ルーセス王子が、床に座り込む二人を見下ろす。
「……そこを退け」
「イヤ……イヤ!! この人を殺さないで……消さないでぇっ!」
血に汚れたカシェルがアクラシエルを抱きしめて、泣き叫ぶ。ようやく聞こえてきたカシェルの叫び声に、目眩がして、額を手で押さえた。
「ねぇ……キミ、大丈夫?」
突然、横から声をかけられ、くいっと服を引っ張られた。聞いたことのない声に、ほぼ無意識に振り返る。
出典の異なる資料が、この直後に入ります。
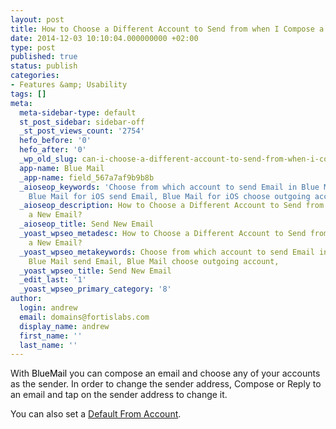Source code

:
 ```yaml
---
layout: post
title: How to Choose a Different Account to Send from when I Compose a New Email?
date: 2014-12-03 10:10:04.000000000 +02:00
type: post
published: true
status: publish
categories:
- Features &amp; Usability
tags: []
meta:
  meta-sidebar-type: default
  st_post_sidebar: sidebar-off
  _st_post_views_count: '2754'
  hefo_before: '0'
  hefo_after: '0'
  _wp_old_slug: can-i-choose-a-different-account-to-send-from-when-i-compose-a-new-email
  app-name: Blue Mail
  _app-name: field_567a7af9b9b8b
  _aioseop_keywords: 'Choose from which account to send Email in Blue Mail for iOS,
    Blue Mail for iOS send Email, Blue Mail for iOS choose outgoing account, '
  _aioseop_description: How to Choose a Different Account to Send from when I Compose
    a New Email?
  _aioseop_title: Send New Email
  _yoast_wpseo_metadesc: How to Choose a Different Account to Send from when I Compose
    a New Email?
  _yoast_wpseo_metakeywords: Choose from which account to send Email in Blue Mail,
    Blue Mail send Email, Blue Mail choose outgoing account,
  _yoast_wpseo_title: Send New Email
  _edit_last: '1'
  _yoast_wpseo_primary_category: '8'
author:
  login: andrew
  email: domains@fortislabs.com
  display_name: andrew
  first_name: ''
  last_name: ''
---
```

<p class="p1"><span class="s1">With <span style="color: #000000;">BlueMail</span> you can compose an email and choose any of your accounts as the sender. In order to change the sender address, Compose or Reply to an email and tap on the sender address to change it.</span></p>
<p class="p1">You can also set a <a title="How to Set a Default Account / Email to Send from when using Unified inbox?" href="//bluemail.help/set-default-account-unified-inbox/">Default From Account</a>.</p>
<p class="p1">
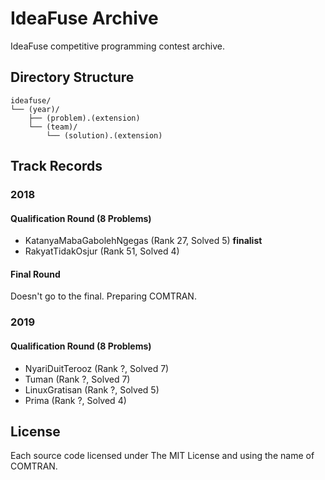 # IdeaFuse Archive

IdeaFuse competitive programming contest archive.

## Directory Structure

```
ideafuse/
└── (year)/
    ├── (problem).(extension)
    └── (team)/
        └── (solution).(extension)
```

## Track Records

### 2018

#### Qualification Round (8 Problems)

- KatanyaMabaGabolehNgegas (Rank 27, Solved 5) **finalist**
- RakyatTidakOsjur (Rank 51, Solved 4)

#### Final Round

Doesn't go to the final. Preparing COMTRAN.

### 2019

#### Qualification Round (8 Problems)

- NyariDuitTerooz (Rank ?, Solved 7)
- Tuman (Rank ?, Solved 7)
- LinuxGratisan (Rank ?, Solved 5)
- Prima (Rank ?, Solved 4)

## License

Each source code licensed under The MIT License and using the name of
COMTRAN.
「泣きながら剣を振るう星族なんて初めて見たけど……あーっと、オレの声は聞こえてる?」
綺麗な顔立ちの男が、ぱちぱちと瞬きをしながら碧い目でオレを覗きこむ。この男は見たことがある……ルーセス王子の付き人である音楽家だ。
「聞こえてるみたいだね……?」
「――――っ!!」
音楽家は妖しい笑みを浮かべたと思うと、いきなりオレの胸ぐらを掴んだ。たなごころを返したように表情を変えて、怒りを
「オマエ、何やってるの……だいじなものまで傷つけて、何をやりたいの?」
「うっ…………!」
苦しくて逃れようと音楽家の腕を掴むけれど、その力が強くて声も出せず、振りほどくこともできない。恐ろしく冷たい眼で睨みつけられ、手が震える。
「アイキ、その男はいいから、あの女を何とかしてくれ。あっちの星族は消さない。かと言って連れていけないだろ?」
王子の声が聞こえると、音楽家はちらりと王子を見てから、オレを更に強く掴み上げる。
敵わない……なんて力だ……!
「ぐぁっ……」
オレは勢いよく床に叩きつけられて、情けない声をあげた。床に転がったまま音楽家を見上げると、
「オレたちが来なかったら、どうするつもりだったの? まさか、死んでもいいとでも思ってた?」
掴まれていた胸元に手を当てて、音楽家を凝視した。手の震えが止まらず、何も言い返すことができない。オレが何も言い返さないことに余計に腹が立ったのか、音楽家は表情を歪める。
「だったら……ひとりで勝手に死ねよ! バーカ、バーカ!!」
音楽家の言葉に、はっとして我にかえる気がした。それと同時に、さっきまであまり感じなかった全身の痛みが、どんどん強くなってくる。
だいじなもの……そうだ、オレはカシェルを傷つけてしまった。ディーンが護身用にと譲ってくれた剣で、守るべきものを傷つけて、オレは……なんてことをしてしまったんだ……。
痛い。身体が動かすことすらままならないほどに、頭が割れそうなほどに、痛い。胸が締め付けられるように苦しくて、呼吸さえも苦しく感じる。
「チッ……」
舌打ちをすると、そのまま音楽家はくるりと振り返り、アクラシエルとカシェルの方へ手を伸ばした。アクラシエルは抗う様子も見せず、何も言うこともなく、じっと王子と音楽家を見ていた。きっと、アクラシエルは、この二人が誰なのかを知らないだろう。
「ねぇ、そんなに怯えないでよ。傷つけたりしないから。ちょっとだけ、オレの言うこと聞いてね」
そう言うと、音楽家がスっと腕を伸ばし、手を広げて魔法を使った。途端に、部屋中に碧く美しい、ほんのりと光る雫が舞う。その雫がひときわ綺麗に煌めくと、体が硬直して、指一本動かせなくなった。
「さ、こっちに来て。神様に会いたいんだろ?」
音楽家がカシェルに微笑む。カシェルは魔法に魅入られたように無表情になると、ゆっくりとアクラシエルから離れて、よろめきながら音楽家に近づいていく。
オレもアクラシエルも動けないで、碧い雫が舞う部屋の中を、カシェルがゆっくりと進むのを見ていた。オレたちの動きを止めて、カシェルを操っている……これは音楽家の魔法、なのか?
音楽家がカシェルの手を取ると、オレは振り返った王子に乱暴に掴まれて、力づくで立たされた。
「誰かに必要とされる者を消すつもりはない……だが、その価値がないと思った時は別だ」
王子が放ったその言葉が、オレに向けられたものなのかは
ただ、気高く、残酷な気を纏う王子と、音楽家の艶やかな魔法に、この部屋の狭い空間が一瞬にして支配されたと感じた。その前ではアクラシエルでさえも、身動き一つ取れなかったのだ。
王子と音楽家が手を取った瞬間に、目の前の景色が遠退くのを感じて、思わず目を閉じた。